PCE can evaporate from soil and groundwater, seeping into the indoor air of buildings, affecting the people inside. Even if a dry cleaner operated at a strip mall decades ago, there’s a good chance that PCE is still present in the air.

  1. Does PCE Ever Go Away on Its Own?

No, PCE does not naturally break down. Improper disposal of even a small amount of PCE, like pouring it into a sewer or onto the ground, can have long-lasting consequences.

  1. The Persistent Threat

PCE is a heavy chemical that sinks into the soil, moves through groundwater, and eventually rises into the indoor air we breathe. This contamination is beneath many strip malls, making its way up into buildings over time.

  1. The Difficulty of Cleanup

Cleaning up these sites is a challenging task, and there are no foolproof technologies available. The most successful method is often complete excavation, which can be expensive. One strip mall owner received an estimate of $2.3 million for cleanup, and even then, there’s no guarantee of success.

  1. Lack of Awareness

Many contaminated sites go unnoticed because property owners who aren’t selling or refinancing have no incentive to investigate. However, lenders and informed buyers order Phase 1 Environmental reports to check for a history of dry cleaning operations. If a dry cleaner existed, further testing is recommended, which can be costly.

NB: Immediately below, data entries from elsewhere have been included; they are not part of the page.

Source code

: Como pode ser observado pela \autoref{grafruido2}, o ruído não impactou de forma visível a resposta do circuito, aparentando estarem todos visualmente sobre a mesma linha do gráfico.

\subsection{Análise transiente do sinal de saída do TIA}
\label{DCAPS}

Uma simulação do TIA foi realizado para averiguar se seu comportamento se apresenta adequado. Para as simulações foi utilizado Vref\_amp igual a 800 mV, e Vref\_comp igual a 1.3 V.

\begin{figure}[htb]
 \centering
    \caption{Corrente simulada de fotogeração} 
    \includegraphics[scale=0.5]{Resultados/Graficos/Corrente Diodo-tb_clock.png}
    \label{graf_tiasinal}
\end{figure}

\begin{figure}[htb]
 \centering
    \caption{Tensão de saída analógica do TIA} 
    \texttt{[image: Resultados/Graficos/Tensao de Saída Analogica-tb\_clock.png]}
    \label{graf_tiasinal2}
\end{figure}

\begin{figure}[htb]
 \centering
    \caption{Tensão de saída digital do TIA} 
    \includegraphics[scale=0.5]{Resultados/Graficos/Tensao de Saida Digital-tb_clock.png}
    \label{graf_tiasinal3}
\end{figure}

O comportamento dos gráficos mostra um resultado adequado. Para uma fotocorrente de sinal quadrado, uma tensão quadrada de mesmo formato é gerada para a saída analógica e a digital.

  1. The Good News: A Simple Solution

While complete cleanup is almost impossible, there is a simple way to remove the ongoing danger. Installing a Soil Vapor Extraction system involves placing pipes in the ground connected to a vacuum pump, which effectively reduces indoor air PCE levels.

  1. A Win-Win Solution

To address this problem, we propose the introduction of a PCE Safe Harbor Program by the EPA. Property owners who agree to install and maintain a vapor extraction system, and regularly sample and report indoor air quality, can be exempt from expensive and often impossible cleanup efforts. This win-win solution protects the health of occupants, property owners, and the environment.